The bag data needs to be extracted and stored in a form that can be fed into a neural network. This is accomplished by using two scripts:
-
First, launch the time_filter node with the command
roslaunch time_filter time_filter.launch
and in a separate terminal, play the bag file with the recorded data. The ros node extracts the positions of tool tips and the camera and writes it to an excel file. The location and name of the files can be modified in line 33 and 34 of 'time_filter.py'. The node also extracts the images and saves it the left and right folder under the path specified in line 33. -
Once the tool 3D positions are extracted, the script "extract_tool_points.py" gets the pixel locations of the tool for both the left and right camera. The script takes the folder name as argument which should be folder containing in the extracted data from the above point. The extracted pixel positions are further saved in two separate csv files along with an additional file to save any exceptions. The script used HSV based thresholds to detect green and red points but it is susceptible to poor lighting conditions. The exceptions file lists all frames where either of the tools were not identified. If the are a lot of exceptions, it is a good idea to tinker with the HSV values to get the most points. If the exceptions are few, then it might be faster to open the particular image and note down the position of red and green tip centers as accurately as possible.

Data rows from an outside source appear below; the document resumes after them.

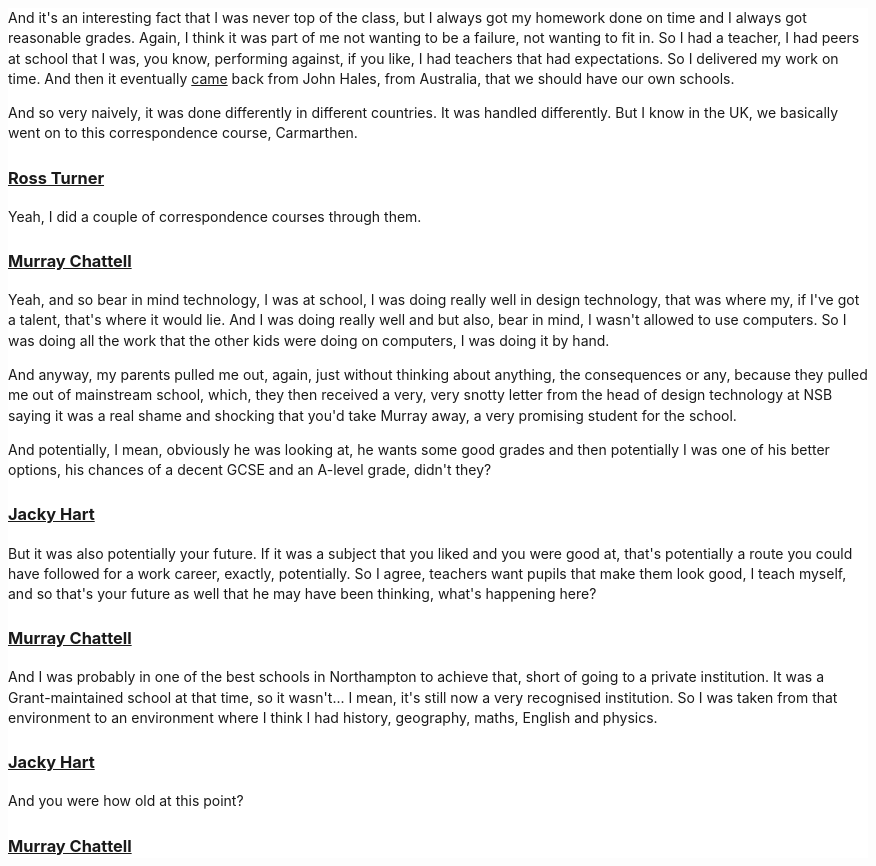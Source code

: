 And it's an interesting fact that I was never top of the class, but I always got my homework done on time and I always got reasonable grades. Again, I think it was part of me not wanting to be a failure, not wanting to fit in. So I had a teacher, I had peers at school that I was, you know, performing against, if you like, I had teachers that had expectations. So I delivered my work on time. And then it eventually [came](https://www.youtube.com/watch?v=uADsX1zpIZE&t=988s) back from John Hales, from Australia, that we should have our own schools.

And so very naively, it was done differently in different countries. It was handled differently. But I know in the UK, we basically went on to this correspondence course, Carmarthen.

### [**Ross Turner**](https://www.youtube.com/watch?v=uADsX1zpIZE&t=1012s)

Yeah, I did a couple of correspondence courses through them.

### [**Murray Chattell**](https://www.youtube.com/watch?v=uADsX1zpIZE&t=1017s)

Yeah, and so bear in mind technology, I was at school, I was doing really well in design technology, that was where my, if I've got a talent, that's where it would lie. And I was doing really well and but also, bear in mind, I wasn't allowed to use computers. So I was doing all the work that the other kids were doing on computers, I was doing it by hand.

And anyway, my parents pulled me out, again, just without thinking about anything, the consequences or any, because they pulled me out of mainstream school, which, they then received a very, very snotty letter from the head of design technology at NSB saying it was a real shame and shocking that you'd take Murray away, a very promising student for the school.

And potentially, I mean, obviously he was looking at, he wants some good grades and then potentially I was one of his better options, his chances of a decent GCSE and an A-level grade, didn't they?

### [**Jacky Hart**](https://www.youtube.com/watch?v=uADsX1zpIZE&t=1085s)

But it was also potentially your future. If it was a subject that you liked and you were good at, that's potentially a route you could have followed for a work career, exactly, potentially. So I agree, teachers want pupils that make them look good, I teach myself, and so that's your future as well that he may have been thinking, what's happening here?

### [**Murray Chattell**](https://www.youtube.com/watch?v=uADsX1zpIZE&t=1107s)

And I was probably in one of the best schools in Northampton to achieve that, short of going to a private institution. It was a Grant-maintained school at that time, so it wasn't... I mean, it's still now a very recognised institution. So I was taken from that environment to an environment where I think I had history, geography, maths, English and physics.

### [**Jacky Hart**](https://www.youtube.com/watch?v=uADsX1zpIZE&t=1137s)

And you were how old at this point?

### [**Murray Chattell**](https://www.youtube.com/watch?v=uADsX1zpIZE&t=1140s)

The data from the different files are then combined into a single csv file with 10 columns. 6 input columns corresponding to the xyz positions of the tool and camera and 4 output columns for the pixel locations of the left and right camera. This step is done manually and could be automated in the future.
The script "train.py" under "NN/Tf" contains the code to create a dense neural network and train it with the given data. Line 15 takes in the csv file name containing the combined data. Lines 40 and 42 specify the training parameters used and line 63 saves the trained model.